Contributing to seq2science

Thanks for taking the time to contribute!!

The following is a set of guidelines and hints how to get started with contributing to seq2science.

I don’t want to read this whole thing i just have a question

Questions can be asked on the github issues page. Make sure to check if the question has been asked before in old issues and check the Frequently Asked Section (FAQ) in the docs if it’s there.

Reporting bugs

Bug reports can be made by making an issue on the github issues page.

Code/documentation

Outside of bugs/docs fixes, before you make a code contribution make sure to check in with us (the developers) if we are willing to support the contribution by making an issue first.

For an example on how to add to the documentation, see the example PR below.

Gitflow

We (try to) use the gitflow model to organise our parallel development. When making a PR, make sure to start from the develop branch and make a PR to develop branch.

Project design

Seq2science has grown to be a rather large project, with a complicated code structure. Before contributing to seq2science it is important to be up-to-date with the file and logic structure.

Documentation

The documentation can always be improved, and contributions are highly appreciated! Apart from the auto-generated part of the docs, all the stuff relevant to the documentation is in the docs folder in the root. The markdown files that make up the documentation are in docs/content.

tests

Seq2science runs tests on a Jenkins server after each push. Everything related to the tests can be found in the tests folder in the root.

source code

The “source code” is split across multiple folders in the seq2science folder.

envs

In the seq2science/envs folder all the environments for each rule is stored. When adding new rules make sure to add a new environment here.

imgs

These images are being shipped with seq2science. At the time of writing the only image that is in this folder is a Radboud University logo that is added to the MultiQC report.

rules

In seq2science/rules is where the magic happens. Practically all rules and logic is in this folder. Rules are split across ‘logical’ topics, such as alignment, peak calling or downloading. A workflow can thus easily include a couple of these files and link different topics.

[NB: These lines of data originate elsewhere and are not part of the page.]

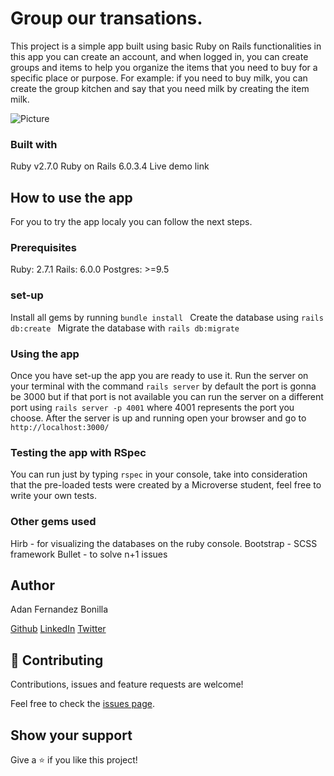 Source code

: # Group our transations.
This project is a simple app built using basic Ruby on Rails functionalities in this app you can create an account, and when logged in, you can create   groups and items to help you organize the items that you need to buy for a specific place or purpose.
For example: if you need to buy milk, you can create the group kitchen and say that you need milk by creating the item milk.

![Picture](app/assets/images/groups_page.jpg)

### Built with
Ruby v2.7.0
Ruby on Rails 6.0.3.4
Live demo link

## How to use the app
For you to try the app localy you can follow the next steps.

### Prerequisites
Ruby: 2.7.1
Rails: 6.0.0
Postgres: >=9.5
### set-up
Install all gems by running  `bundle install `
Create the database using `rails db:create `
Migrate the database with `rails db:migrate `
### Using the app
Once you have set-up the app you are ready to use it.
Run the server on your terminal with the command `rails server` by default the port is gonna be 3000 but if that port is not available you can run the server on a different port using `rails server -p 4001` where 4001 represents the port you choose.
After the server is up and running open your browser and go to `http://localhost:3000/`
### Testing the app with RSpec
You can run just by typing `rspec` in your console, take into consideration that the pre-loaded tests were created by a Microverse student, feel free to write your own tests.
### Other gems used
Hirb - for visualizing the databases on the ruby console.
Bootstrap - SCSS framework
Bullet - to solve n+1 issues

## Author
Adan Fernandez Bonilla

[Github](https://github.com/balerum03)
[LinkedIn](https://www.linkedin.com/in/adan-fernandez-bonilla/)
[Twitter](https://twitter.com/balerum03)

## 🤝 Contributing

Contributions, issues and feature requests are welcome!

Feel free to check the [issues page](issues/).

## Show your support

Give a ⭐️ if you like this project!
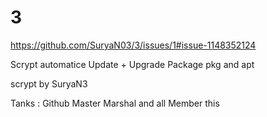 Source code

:# 3
https://github.com/SuryaN03/3/issues/1#issue-1148352124

Scrypt automatice Update + Upgrade Package pkg and apt

scrypt by SuryaN3


Tanks :
      Github
      Master
      Marshal
      and all Member this
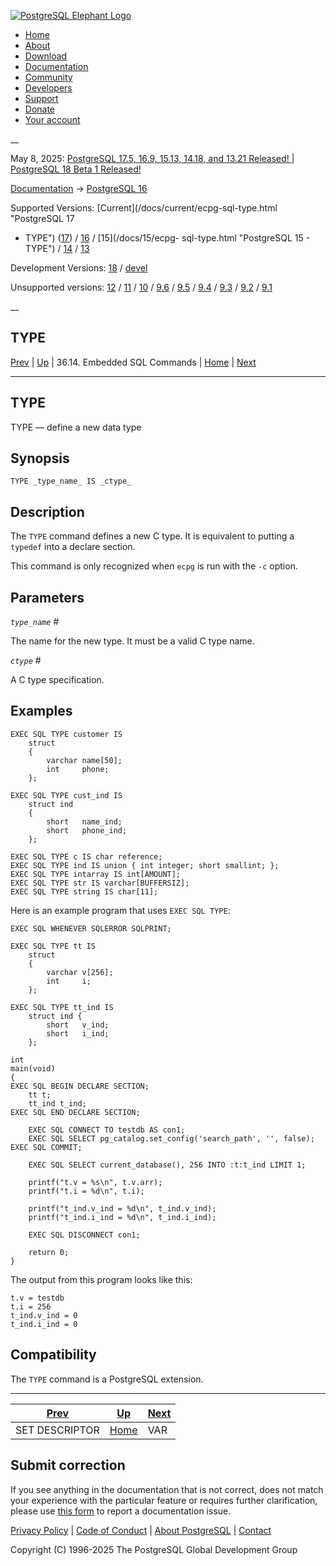 [ ![PostgreSQL Elephant Logo](/media/img/about/press/elephant.png) ](/)

  * [Home](/ "Home")
  * [About](/about/ "About")
  * [Download](/download/ "Download")
  * [Documentation](/docs/ "Documentation")
  * [Community](/community/ "Community")
  * [Developers](/developer/ "Developers")
  * [Support](/support/ "Support")
  * [Donate](/about/donate/ "Donate")
  * [Your account](/account/ "Your account")

__

May 8, 2025: [ PostgreSQL 17.5, 16.9, 15.13, 14.18, and 13.21 Released! ](/about/news/postgresql-175-169-1513-1418-and-1321-released-3072/) | [ PostgreSQL 18 Beta 1 Released! ](/about/news/postgresql-18-beta-1-released-3070/)

[Documentation](/docs/ "Documentation") -> [PostgreSQL
16](/docs/16/index.html)

Supported Versions: [Current](/docs/current/ecpg-sql-type.html "PostgreSQL 17
- TYPE") ([17](/docs/17/ecpg-sql-type.html "PostgreSQL 17 - TYPE")) /
[16](/docs/16/ecpg-sql-type.html "PostgreSQL 16 - TYPE") / [15](/docs/15/ecpg-
sql-type.html "PostgreSQL 15 - TYPE") / [14](/docs/14/ecpg-sql-type.html
"PostgreSQL 14 - TYPE") / [13](/docs/13/ecpg-sql-type.html "PostgreSQL 13 -
TYPE")

Development Versions: [18](/docs/18/ecpg-sql-type.html "PostgreSQL 18 - TYPE")
/ [devel](/docs/devel/ecpg-sql-type.html "PostgreSQL devel - TYPE")

Unsupported versions: [12](/docs/12/ecpg-sql-type.html "PostgreSQL 12 - TYPE")
/ [11](/docs/11/ecpg-sql-type.html "PostgreSQL 11 - TYPE") /
[10](/docs/10/ecpg-sql-type.html "PostgreSQL 10 - TYPE") /
[9.6](/docs/9.6/ecpg-sql-type.html "PostgreSQL 9.6 - TYPE") /
[9.5](/docs/9.5/ecpg-sql-type.html "PostgreSQL 9.5 - TYPE") /
[9.4](/docs/9.4/ecpg-sql-type.html "PostgreSQL 9.4 - TYPE") /
[9.3](/docs/9.3/ecpg-sql-type.html "PostgreSQL 9.3 - TYPE") /
[9.2](/docs/9.2/ecpg-sql-type.html "PostgreSQL 9.2 - TYPE") /
[9.1](/docs/9.1/ecpg-sql-type.html "PostgreSQL 9.1 - TYPE")

__

TYPE  
---  
[Prev](ecpg-sql-set-descriptor.html "SET DESCRIPTOR")  | [Up](ecpg-sql-commands.html "36.14. Embedded SQL Commands") | 36.14. Embedded SQL Commands | [Home](index.html "PostgreSQL 16.9 Documentation") |  [Next](ecpg-sql-var.html "VAR")  
  
* * *

## TYPE

TYPE — define a new data type

## Synopsis

    
    
    TYPE _type_name_ IS _ctype_
    

## Description

The `TYPE` command defines a new C type. It is equivalent to putting a
`typedef` into a declare section.

This command is only recognized when `ecpg` is run with the `-c` option.

## Parameters

_`type_name`_ #

    

The name for the new type. It must be a valid C type name.

_`ctype`_ #

    

A C type specification.

## Examples

    
    
    EXEC SQL TYPE customer IS
        struct
        {
            varchar name[50];
            int     phone;
        };
    
    EXEC SQL TYPE cust_ind IS
        struct ind
        {
            short   name_ind;
            short   phone_ind;
        };
    
    EXEC SQL TYPE c IS char reference;
    EXEC SQL TYPE ind IS union { int integer; short smallint; };
    EXEC SQL TYPE intarray IS int[AMOUNT];
    EXEC SQL TYPE str IS varchar[BUFFERSIZ];
    EXEC SQL TYPE string IS char[11];
    

Here is an example program that uses `EXEC SQL TYPE`:

    
    
    EXEC SQL WHENEVER SQLERROR SQLPRINT;
    
    EXEC SQL TYPE tt IS
        struct
        {
            varchar v[256];
            int     i;
        };
    
    EXEC SQL TYPE tt_ind IS
        struct ind {
            short   v_ind;
            short   i_ind;
        };
    
    int
    main(void)
    {
    EXEC SQL BEGIN DECLARE SECTION;
        tt t;
        tt_ind t_ind;
    EXEC SQL END DECLARE SECTION;
    
        EXEC SQL CONNECT TO testdb AS con1;
        EXEC SQL SELECT pg_catalog.set_config('search_path', '', false); EXEC SQL COMMIT;
    
        EXEC SQL SELECT current_database(), 256 INTO :t:t_ind LIMIT 1;
    
        printf("t.v = %s\n", t.v.arr);
        printf("t.i = %d\n", t.i);
    
        printf("t_ind.v_ind = %d\n", t_ind.v_ind);
        printf("t_ind.i_ind = %d\n", t_ind.i_ind);
    
        EXEC SQL DISCONNECT con1;
    
        return 0;
    }
    

The output from this program looks like this:

    
    
    t.v = testdb
    t.i = 256
    t_ind.v_ind = 0
    t_ind.i_ind = 0
    

## Compatibility

The `TYPE` command is a PostgreSQL extension.

* * *

[Prev](ecpg-sql-set-descriptor.html "SET DESCRIPTOR")  | [Up](ecpg-sql-commands.html "36.14. Embedded SQL Commands") |  [Next](ecpg-sql-var.html "VAR")  
---|---|---  
SET DESCRIPTOR  | [Home](index.html "PostgreSQL 16.9 Documentation") |  VAR  
  
## Submit correction

If you see anything in the documentation that is not correct, does not match
your experience with the particular feature or requires further clarification,
please use [this form](/account/comments/new/16/ecpg-sql-type.html/) to report
a documentation issue.

[Privacy Policy](/about/privacypolicy) | [Code of Conduct](/about/policies/coc/) | [About PostgreSQL](/about/) | [Contact](/about/contact/)  

Copyright (C) 1996-2025 The PostgreSQL Global Development Group

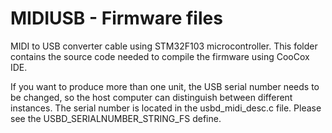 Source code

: # MIDIUSB - Firmware files
MIDI to USB converter cable using STM32F103 microcontroller. This folder contains the source code needed to compile the firmware using CooCox IDE.

If you want to produce more than one unit, the USB serial number needs to be changed, so the host computer can distinguish between different instances. The serial number is located in the usbd_midi_desc.c file. Please see the USBD_SERIALNUMBER_STRING_FS define.
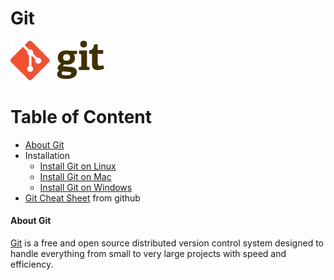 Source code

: # Git
![Git](img/Git-logo.png)

Table of Content
=================
<!--ts-->
* [About Git](#about_git)
* Installation
  * [Install Git on Linux](install_git_on_linux.md)
  * [Install Git on Mac](install_git_on_mac.md)
  * [Install Git on Windows](install_git_on_windows.md)
* [Git Cheat Sheet](git-cheat-sheet-education.pdf) from github
<!--te-->

<a name="about_git" />

#### About Git

[Git](https://git-scm.com/) is a free and open source distributed version control system designed to handle everything from small to very large projects with speed and efficiency.
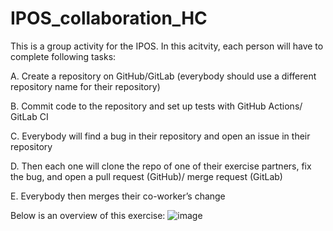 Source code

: # IPOS_collaboration_HC

This is a group activity for the IPOS. In this acitvity, each person will have to complete following tasks:

A. Create a repository on GitHub/GitLab (everybody should use a different repository name for their repository)

B. Commit code to the repository and set up tests with GitHub Actions/ GitLab CI

C. Everybody will find a bug in their repository and open an issue in their repository

D. Then each one will clone the repo of one of their exercise partners, fix the bug, and open a pull request (GitHub)/ merge request (GitLab)

E. Everybody then merges their co-worker’s change

Below is an overview of this exercise:
![image](https://github.com/user-attachments/assets/08648394-64de-4c8a-9d19-d7b652208ed8)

All the files that start with configuration_ actually do not contain any rules. These files are used to parse the samples.tsv and config.yaml. These files are unfortunately pretty complex, but any time something big is changed, you probably have to change some stuff here.

schemas

This folder contains multple schemas. It contains schemas to parse and extend the config.yaml at the start of the run, but it also contains e.g. the schema for the MultiQC report.

scripts

seq2science/scripts contains all the scripts that rules use to.

workflows

In seq2science/workflows are the different workflows. Each workflow consists of a Snakefile, which defines what the total output is, which schemas are needed, and which rules. In this folder is also an example samples.tsv and config.yaml, which is copied when using seq2science init.

util.py

Useful utility functions are deposited in this file.

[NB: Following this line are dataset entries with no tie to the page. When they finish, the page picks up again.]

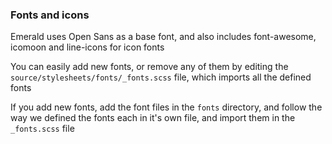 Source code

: ### Fonts and icons

Emerald uses Open Sans as a base font, and also includes font-awesome, icomoon and line-icons for icon fonts

You can easily add new fonts, or remove any of them by editing the `source/stylesheets/fonts/_fonts.scss` file, which imports all the defined fonts

If you add new fonts, add the font files in the `fonts` directory, and follow the way we defined the fonts each in it's own file, and import them in the `_fonts.scss` file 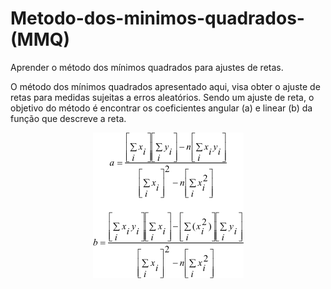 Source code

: # Metodo-dos-minimos-quadrados-(MMQ)
Aprender o método dos mínimos quadrados para ajustes de retas.


O método dos mínimos quadrados apresentado aqui, visa obter o ajuste de retas para medidas sujeitas a erros aleatórios.
Sendo um ajuste de reta, o objetivo do método é encontrar os coeficientes angular (a) e linear (b) da função que descreve a reta. 
  <p align="center">
  <img  src="Imagens/coeficientes.png">
</p>
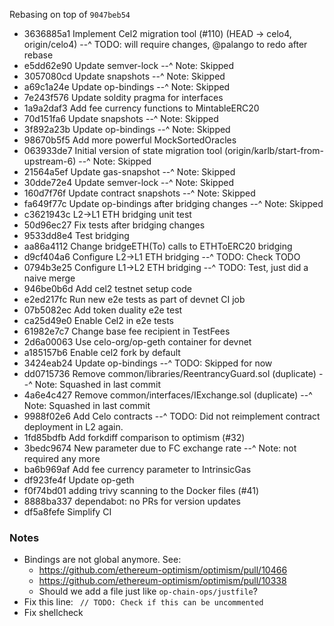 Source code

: Rebasing on top of `9047beb54`


* 3636885a1 Implement Cel2 migration tool (#110) (HEAD -> celo4, origin/celo4)
--^ TODO: will require changes, @palango to redo after rebase
* e5dd62e90 Update semver-lock
--^ Note: Skipped
* 3057080cd Update snapshots
--^ Note: Skipped
* a69c1a24e Update op-bindings
--^ Note: Skipped
* 7e243f576 Update soldity pragma for interfaces
* 1a9a2daf3 Add fee currency functions to MintableERC20
* 70d151fa6 Update snapshots
--^ Note: Skipped
* 3f892a23b Update op-bindings
--^ Note: Skipped
* 98670b5f5 Add more powerful MockSortedOracles
* 063933de7 Initial version of state migration tool (origin/karlb/start-from-upstream-6)
--^ Note: Skipped
* 21564a5ef Update gas-snapshot
--^ Note: Skipped
* 30dde72e4 Update semver-lock
--^ Note: Skipped
* 160d7f76f Update contract snapshots
--^ Note: Skipped
* fa649f77c Update op-bindings after bridging changes
--^ Note: Skipped
* c3621943c L2->L1 ETH bridging unit test
* 50d96ec27 Fix tests after bridging changes
* 9533dd8e4 Test bridging
* aa86a4112 Change bridgeETH(To) calls to ETHToERC20 bridging
* d9cf404a6 Configure L2->L1 ETH bridging
--^ TODO: Check TODO
* 0794b3e25 Configure L1->L2 ETH bridging
--^ TODO: Test, just did a naive merge
* 946be0b6d Add cel2 testnet setup code
* e2ed217fc Run new e2e tests as part of devnet CI job
* 07b5082ec Add token duality e2e test
* ca25d49e0 Enable Cel2 in e2e tests
* 61982e7c7 Change base fee recipient in TestFees
* 2d6a00063 Use celo-org/op-geth container for devnet
* a185157b6 Enable cel2 fork by default
* 3424eab24 Update op-bindings
--^ TODO: Skipped for now
* dd0715736 Remove common/libraries/ReentrancyGuard.sol (duplicate)
--^ Note: Squashed in last commit
* 4a6e4c427 Remove common/interfaces/IExchange.sol (duplicate)
--^ Note: Squashed in last commit
* 9988f02e6 Add Celo contracts
--^ TODO: Did not reimplement contract deployment in L2 again.
* 1fd85bdfb Add forkdiff comparison to optimism (#32)
* 3bedc9674 New parameter due to FC exchange rate
--^ Note: not required any more
* ba6b969af Add fee currency parameter to IntrinsicGas
* df923fe4f Update op-geth
* f0f74bd01 adding trivy scanning to the Docker files (#41)
* 8888ba337 dependabot: no PRs for version updates
* df5a8fefe Simplify CI

### Notes
- Bindings are not global anymore. See:
	- https://github.com/ethereum-optimism/optimism/pull/10466
	- https://github.com/ethereum-optimism/optimism/pull/10338
	- Should we add a file just like `op-chain-ops/justfile`?
- Fix this line: ` // TODO: Check if this can be uncommented`
- Fix shellcheck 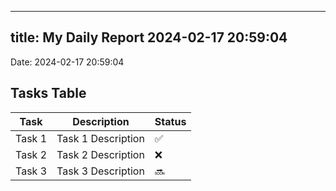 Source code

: 
---
title: My Daily Report 2024-02-17 20:59:04
---

Date: 2024-02-17 20:59:04

## Tasks Table

| Task | Description | Status |
|------|-------------|--------|
| Task 1 | Task 1 Description | ✅ |
| Task 2 | Task 2 Description | ❌ |
| Task 3 | Task 3 Description | 🔜 |
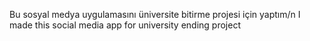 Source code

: Bu sosyal medya uygulamasını üniversite bitirme projesi için yaptım/n
I made this social media app for university ending project
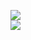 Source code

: [![](https://img.shields.io/badge/Made%20With-Github%20Spray-lightgrey.svg?style=for-the-badge&logo=github)](https://github.com/Annihil/github-spray#18001)  
[![](https://i.imgur.com/2DrTn0Z.gif)](https://github.com/Annihil/github-spray) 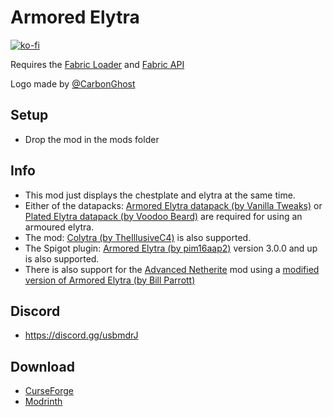 # Armored Elytra

[![ko-fi](https://ko-fi.com/img/githubbutton_sm.svg)](https://ko-fi.com/W7W1607S8)

Requires the [Fabric Loader](https://fabricmc.net/use/) and [Fabric API](https://www.curseforge.com/minecraft/mc-mods/fabric-api)

Logo made by [@CarbonGhost](https://github.com/CarbonGhost)

## Setup

- Drop the mod in the mods folder

## Info

- This mod just displays the chestplate and elytra at the same time.
- Either of the datapacks: [Armored Elytra datapack (by Vanilla Tweaks)](https://vanillatweaks.net/picker/datapacks/) or [Plated Elytra datapack (by Voodoo Beard)](http://mc.voodoobeard.com/#plated_elytra) are required for using an armoured elytra.
- The mod: [Colytra (by TheIllusiveC4)](https://www.curseforge.com/minecraft/mc-mods/colytra-fabric) is also supported.
- The Spigot plugin: [Armored Elytra (by pim16aap2)](https://www.spigotmc.org/resources/armored-elytra.47136/) version 3.0.0 and up is also supported.
- There is also support for the [Advanced Netherite](https://www.curseforge.com/minecraft/mc-mods/advanced-netherite-fabric) mod using a [modified version of Armored Elytra (by Bill Parrott)](https://github.com/MrMelon54/armored-elytra-fabric/files/7964357/armored-elytra.zip)  

## Discord

- https://discord.gg/usbmdrJ

## Download

- [CurseForge](https://www.curseforge.com/minecraft/mc-mods/armored-elytra)
- [Modrinth](https://modrinth.com/mod/armored-elytra)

important global variables

Global variables are variables that can be read from anywhere in the workflow. Both Snakemake and Seq2science uses global variables to keep track of steps and samples. Most global variables are declared in UPPER_CASE in seq2science/rules/configuration_generic.smk.

  • config is a dictionary with all the configuration stuff. Everything that you write in the config.yaml is in here. The config is parsed by the schemas (specified by the Snakefile) in seq2science/schemas, and in seq2science/rules/configuration_.

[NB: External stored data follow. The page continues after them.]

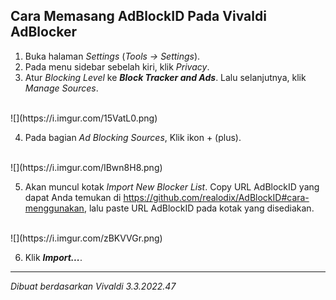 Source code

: ## Cara Memasang AdBlockID Pada Vivaldi AdBlocker

1. Buka halaman _Settings_ (_Tools -> Settings_).
2. Pada menu sidebar sebelah kiri, klik *Privacy*.
3. Atur _Blocking Level_ ke **_Block Tracker and Ads_**. Lalu selanjutnya, klik _Manage Sources_.
<br>
   ![](https://i.imgur.com/15VatL0.png)
<br>

4. Pada bagian *Ad Blocking Sources*, Klik ikon + (plus).
<br>
   ![](https://i.imgur.com/IBwn8H8.png)
<br>

5. Akan muncul kotak *Import New Blocker List*. Copy URL AdBlockID yang dapat Anda temukan di https://github.com/realodix/AdBlockID#cara-menggunakan, lalu paste URL AdBlockID pada kotak yang disediakan.
<br>
   ![](https://i.imgur.com/zBKVVGr.png)
<br>

6. Klik **_Import..._**.

---
_Dibuat berdasarkan Vivaldi 3.3.2022.47_
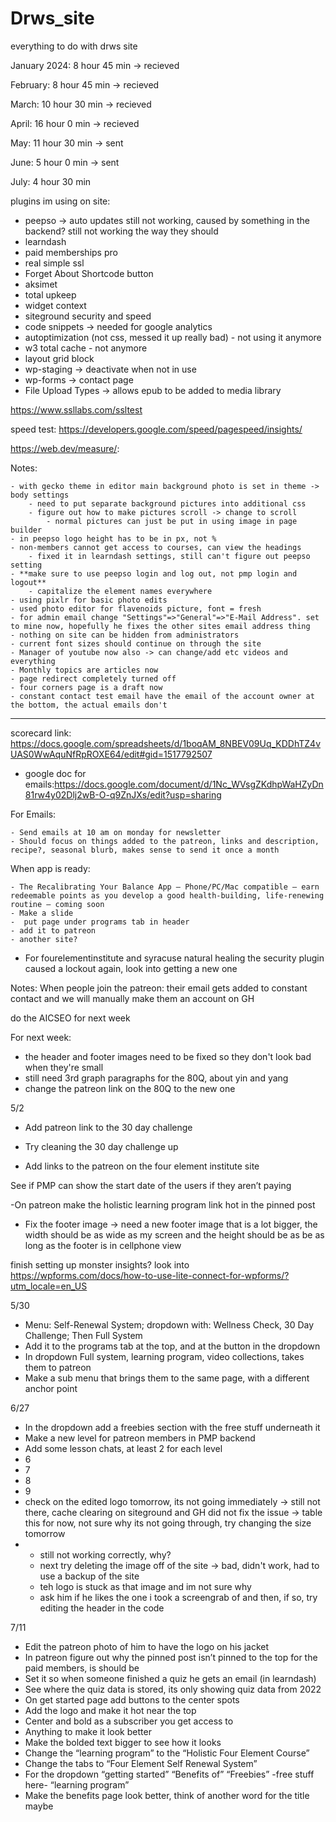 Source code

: # Drws_site
everything to do with drws site

January 2024: 8 hour 45 min -> recieved

February: 8 hour 45 min -> recieved

March: 10 hour 30 min -> recieved

April: 16 hour 0 min -> recieved

May: 11 hour 30 min -> sent

June: 5 hour 0 min -> sent

July: 4 hour 30 min

plugins im using on site:

- peepso -> auto updates still not working, caused by something in the backend? still not working the way they should
- learndash 
- paid memberships pro
- real simple ssl 
- Forget About Shortcode button 
- aksimet
- total upkeep
- widget context
- siteground security and speed
- code snippets -> needed for google analytics
- autoptimization (not css, messed it up really bad) - not using it anymore
- w3 total cache - not anymore
- layout grid block
- wp-staging -> deactivate when not in use
- wp-forms -> contact page
- File Upload Types -> allows epub to be added to media library

https://www.ssllabs.com/ssltest


speed test:
https://developers.google.com/speed/pagespeed/insights/

https://web.dev/measure/:

Notes:

	- with gecko theme in editor main background photo is set in theme -> body settings
		- need to put separate background pictures into additional css
		- figure out how to make pictures scroll -> change to scroll
			- normal pictures can just be put in using image in page builder
	- in peepso logo height has to be in px, not %
	- non-members cannot get access to courses, can view the headings 
		- fixed it in learndash settings, still can't figure out peepso setting
	- **make sure to use peepso login and log out, not pmp login and logout**
		- capitalize the element names everywhere
	- using pixlr for basic photo edits
	- used photo editor for flavenoids picture, font = fresh
	- for admin email change "Settings"=>"General"=>"E-Mail Address". set to mine now, hopefully he fixes the other sites email address thing
	- nothing on site can be hidden from administrators
	- current font sizes should continue on through the site
	- Manager of youtube now also -> can change/add etc videos and everything
	- Monthly topics are articles now
	- page redirect completely turned off
	- four corners page is a draft now
 	- constant contact test email have the email of the account owner at the bottom, the actual emails don't


--------------------------------------------------------

scorecard link:
https://docs.google.com/spreadsheets/d/1boqAM_8NBEV09Uq_KDDhTZ4vUAS0WwAquNfRpROXE64/edit#gid=1517792507

- google doc for emails:https://docs.google.com/document/d/1Nc_WVsgZKdhpWaHZyDn81rw4y02Dlj2wB-O-q9ZnJXs/edit?usp=sharing

For Emails:

	- Send emails at 10 am on monday for newsletter
	- Should focus on things added to the patreon, links and description, recipe?, seasonal blurb, makes sense to send it once a month



When app is ready:

	- The Recalibrating Your Balance App – Phone/PC/Mac compatible – earn redeemable points as you develop a good health-building, life-renewing routine – coming soon
	- Make a slide
	-  put page under programs tab in header
 	- add it to patreon
  	- another site?

 
- For fourelementinstitute and syracuse natural healing the security plugin caused a lockout again, look into getting a new one



Notes: 
When people join the patreon: their email gets added to constant contact and we will manually make them an account on GH




do the AICSEO for next week



For next week:

- the header and footer images need to be fixed so they don't look bad when they're small
- still need 3rd graph paragraphs for the 80Q, about yin and yang
- change the patreon link on the 80Q to the new one



5/2
- Add patreon link to the 30 day challenge
- Try cleaning the 30 day challenge up

- Add links to the patreon on the four element institute site


See if PMP can show the start date of the users if they aren’t paying

-On patreon make the holistic learning program link hot in the pinned post
- Fix the footer image -> need a new footer image that is a lot bigger, the width should be as wide as my screen and the height should be as be as long as the footer is in cellphone view







finish setting up monster insights?
look into https://wpforms.com/docs/how-to-use-lite-connect-for-wpforms/?utm_locale=en_US




5/30
- Menu: Self-Renewal System; dropdown with: Wellness Check, 30 Day Challenge; Then Full System
- Add it to the programs tab at the top, and at the button in the dropdown
- In dropdown Full system, learning program, video collections, takes them to patreon
- Make a sub menu that brings them to the same page, with a different anchor point


6/27
- In the dropdown add a freebies section with the free stuff underneath it
- Make  a new level for patreon members in PMP backend
- Add some lesson chats, at least 2 for each level
- 	6
- 	7
- 	8
- 	9
- check on the edited logo tomorrow, its not going immediately -> still not there, cache clearing on siteground and GH did not fix the issue -> table this for now, not sure why its not going through, try changing the size tomorrow
- - still not working correctly, why?
  - next try deleting the image off of the site -> bad, didn't work, had to use a backup of the site
  - teh logo is stuck as that image and im not sure why
  - ask him if he likes the one i took a screengrab of and then, if so, try editing the header in the code





7/11
- Edit the patreon photo of him to have the logo on his jacket
- In patreon figure out why the pinned post isn’t pinned to the top for the paid members, is should be
- Set it so when someone finished a quiz he gets an email (in learndash)
- See where the quiz data is stored, its only showing quiz data from 2022
- On get started page add buttons to the center spots
- Add the logo and make it hot near the top
- Center and bold as a subscriber you get access to 
- Anything to make it look better
- Make the bolded text bigger to see how it looks
- Change the “learning program” to the “Holistic Four Element Course”
- Change the tabs to “Four Element Self Renewal System”
- For the dropdown “getting started” “Benefits of” “Freebies” -free stuff here- “learning program”
- Make the benefits page look better, think of another word for the title maybe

  • samples is the samples.tsv as a pandas dataframe, after parsing done in seq2science/rules/configuration_. Unused columns are removed, and used columns with empty spaces are filled.

    • ALL_SAMPLES is a list with all sample names from samples.

  • SAMPLEDICT is a dictionary containing information per sample that is not present in the samples.tsv file. In here is stored whether samples are SINGLE-end or PAIRED-end, and their corresponding SRR numbers. There are several sub-dictionaries of SAMPLEDICT:

    • ENA_SINGLE_END, ENA_PAIRED_END, SRA_SINGLE_END, SRA_PAIRED_END contain subsets of the samples,

    • RUN2DOWNLOAD contains the download link per sample run.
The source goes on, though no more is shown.